### PROBLEM REQUIREMENTS:
Write out, word for word, the part of the listing below that opens with the line containing "- commit merge" and closes with the line containing "- cpu model: Intel(R)", keeping both of those lines and adding no others.

### EXTRACTED RECORDS:
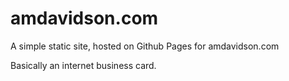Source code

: # amdavidson.com 

A simple static site, hosted on Github Pages for amdavidson.com

Basically an internet business card.
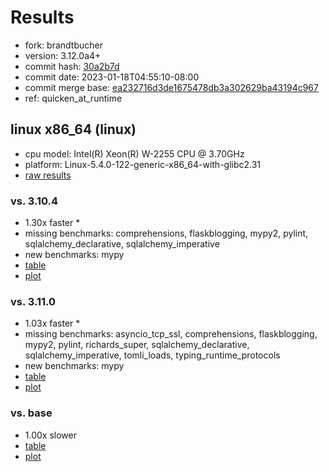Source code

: # Results

- fork: brandtbucher
- version: 3.12.0a4+
- commit hash: [30a2b7d](https://github.com/brandtbucher/cpython/commit/30a2b7d)
- commit date: 2023-01-18T04:55:10-08:00
- commit merge base: [ea232716d3de1675478db3a302629ba43194c967](https://github.com/brandtbucher/cpython/commit/ea232716d3de1675478db3a302629ba43194c967)
- ref: quicken_at_runtime

## linux x86_64 (linux)

- cpu model: Intel(R) Xeon(R) W-2255 CPU @ 3.70GHz
- platform: Linux-5.4.0-122-generic-x86_64-with-glibc2.31
- [raw results](bm-20230118-linux-x86_64-brandtbucher-quicken_at_runtime-3.12.0a4%2B-30a2b7d.json)

### vs. 3.10.4

- 1.30x faster \*
- missing benchmarks: comprehensions, flaskblogging, mypy2, pylint, sqlalchemy_declarative, sqlalchemy_imperative
- new benchmarks: mypy
- [table](bm-20230118-linux-x86_64-brandtbucher-quicken_at_runtime-3.12.0a4%2B-30a2b7d-vs-3.10.4.md)
- [plot](bm-20230118-linux-x86_64-brandtbucher-quicken_at_runtime-3.12.0a4%2B-30a2b7d-vs-3.10.4.png)

### vs. 3.11.0

- 1.03x faster \*
- missing benchmarks: asyncio_tcp_ssl, comprehensions, flaskblogging, mypy2, pylint, richards_super, sqlalchemy_declarative, sqlalchemy_imperative, tomli_loads, typing_runtime_protocols
- new benchmarks: mypy
- [table](bm-20230118-linux-x86_64-brandtbucher-quicken_at_runtime-3.12.0a4%2B-30a2b7d-vs-3.11.0.md)
- [plot](bm-20230118-linux-x86_64-brandtbucher-quicken_at_runtime-3.12.0a4%2B-30a2b7d-vs-3.11.0.png)

### vs. base

- 1.00x slower
- [table](bm-20230118-linux-x86_64-brandtbucher-quicken_at_runtime-3.12.0a4%2B-30a2b7d-vs-base.md)
- [plot](bm-20230118-linux-x86_64-brandtbucher-quicken_at_runtime-3.12.0a4%2B-30a2b7d-vs-base.png)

### EXERCISE SOLUTION:
- commit merge base: [ea232716d3de1675478db3a302629ba43194c967](https://github.com/brandtbucher/cpython/commit/ea232716d3de1675478db3a302629ba43194c967)
- ref: quicken_at_runtime

## linux x86_64 (linux)

- cpu model: Intel(R) Xeon(R) W-2255 CPU @ 3.70GHz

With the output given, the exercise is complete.